Now, Kristofferson can look back on more than 60 movie roles and the authorship of such country classics as "Help Me Make It Through the Night", and "For the Good Times". More than 500 artists have tackled tunes from his gritty, gospel-influenced repertoire.

An estimate of how much Kristofferson's songs have earned him is difficult, but the revenue must be colossal. Some find his own husk of a voice testing to listen to; others see it as a lived-in badge of honour. He's a bit like Dylan, then. Or Neil Young, or Willie Nelson.

He is here to perform at Symphony Hall in Birmingham in support of a "best of" album. Apart from his manager and third wife, Lisa, he seems to be travelling alone.

Kristofferson looks like an unreconstructed version of his younger, wilder self. Now 68, he's wearing cowboy boots and a black shirt tucked into black jeans, but his alcoholism and the triple-heart bypass five years ago - "they sawed me open and it slowed me right down" - have left their mark. He's still handsome, though, the white teeth and blue eyes pretty much unchanged.
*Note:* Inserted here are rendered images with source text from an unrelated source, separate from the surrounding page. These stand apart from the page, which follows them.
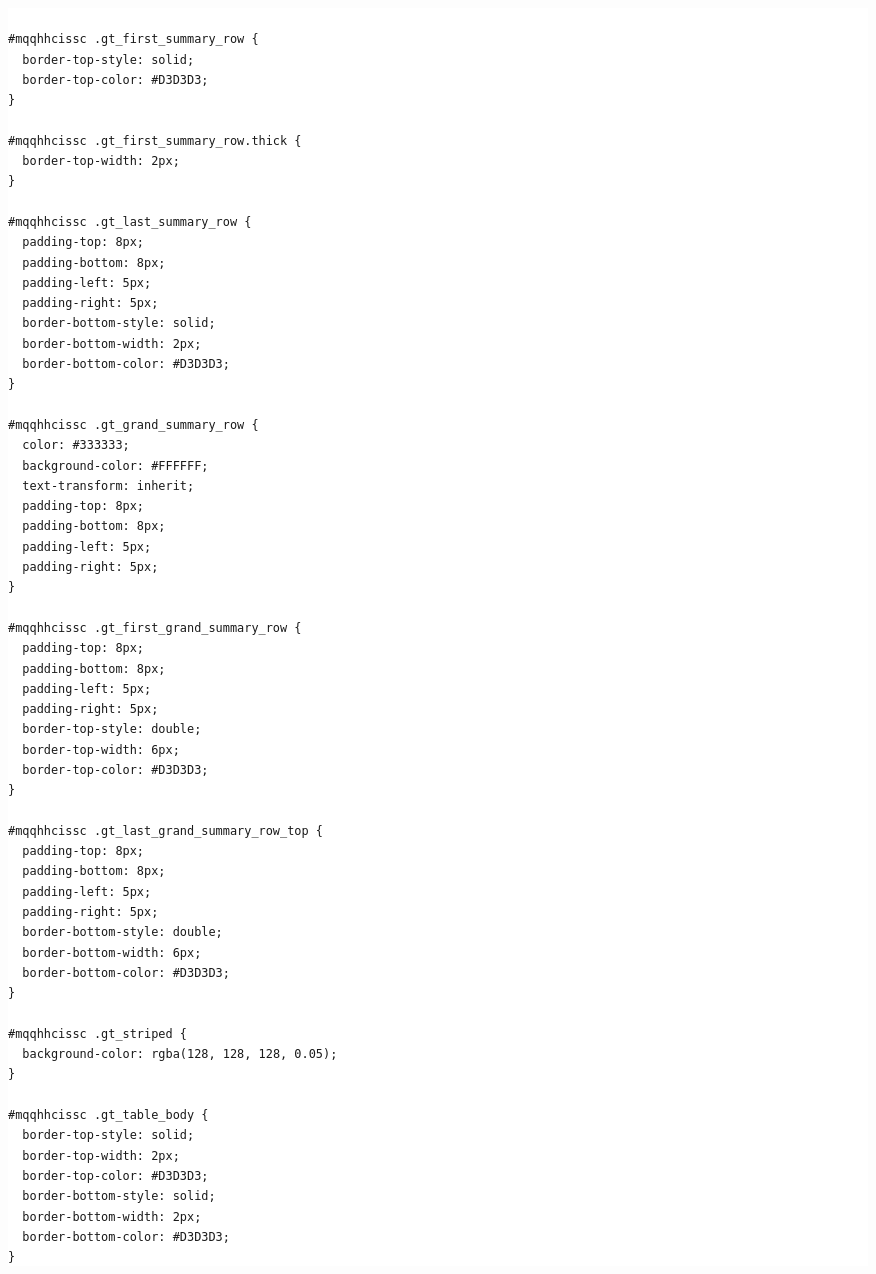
 ```{=html}

#mqqhhcissc .gt_first_summary_row {
  border-top-style: solid;
  border-top-color: #D3D3D3;
}

#mqqhhcissc .gt_first_summary_row.thick {
  border-top-width: 2px;
}

#mqqhhcissc .gt_last_summary_row {
  padding-top: 8px;
  padding-bottom: 8px;
  padding-left: 5px;
  padding-right: 5px;
  border-bottom-style: solid;
  border-bottom-width: 2px;
  border-bottom-color: #D3D3D3;
}

#mqqhhcissc .gt_grand_summary_row {
  color: #333333;
  background-color: #FFFFFF;
  text-transform: inherit;
  padding-top: 8px;
  padding-bottom: 8px;
  padding-left: 5px;
  padding-right: 5px;
}

#mqqhhcissc .gt_first_grand_summary_row {
  padding-top: 8px;
  padding-bottom: 8px;
  padding-left: 5px;
  padding-right: 5px;
  border-top-style: double;
  border-top-width: 6px;
  border-top-color: #D3D3D3;
}

#mqqhhcissc .gt_last_grand_summary_row_top {
  padding-top: 8px;
  padding-bottom: 8px;
  padding-left: 5px;
  padding-right: 5px;
  border-bottom-style: double;
  border-bottom-width: 6px;
  border-bottom-color: #D3D3D3;
}

#mqqhhcissc .gt_striped {
  background-color: rgba(128, 128, 128, 0.05);
}

#mqqhhcissc .gt_table_body {
  border-top-style: solid;
  border-top-width: 2px;
  border-top-color: #D3D3D3;
  border-bottom-style: solid;
  border-bottom-width: 2px;
  border-bottom-color: #D3D3D3;
}

```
Why is he back? "I'd been off the road a while, and didn't miss it much," he says. "But then I did a solo gig in Nashville after Johnny Cash's funeral, and the songs seemed to have taken on a new resonance. Whether the world political situation has caused people to perceive what I'm writing differently, I don't know, but something has changed there, too. Earlier this year I sold out three nights at the Point in Dublin; I could never have done that in the Eighties or Nineties."

Kristofferson says the loss of Cash still "weighs heavy". It was Cash who introduced him at a gig at the Newport Folk Festival in 1969. "That performance is for ever etched on my memory, because it was the night of the first moon landing. After that, John kept a lyric of mine, 'The Golden Idol', in his wallet. He never recorded it, but just the fact that he was carrying it around was big for me."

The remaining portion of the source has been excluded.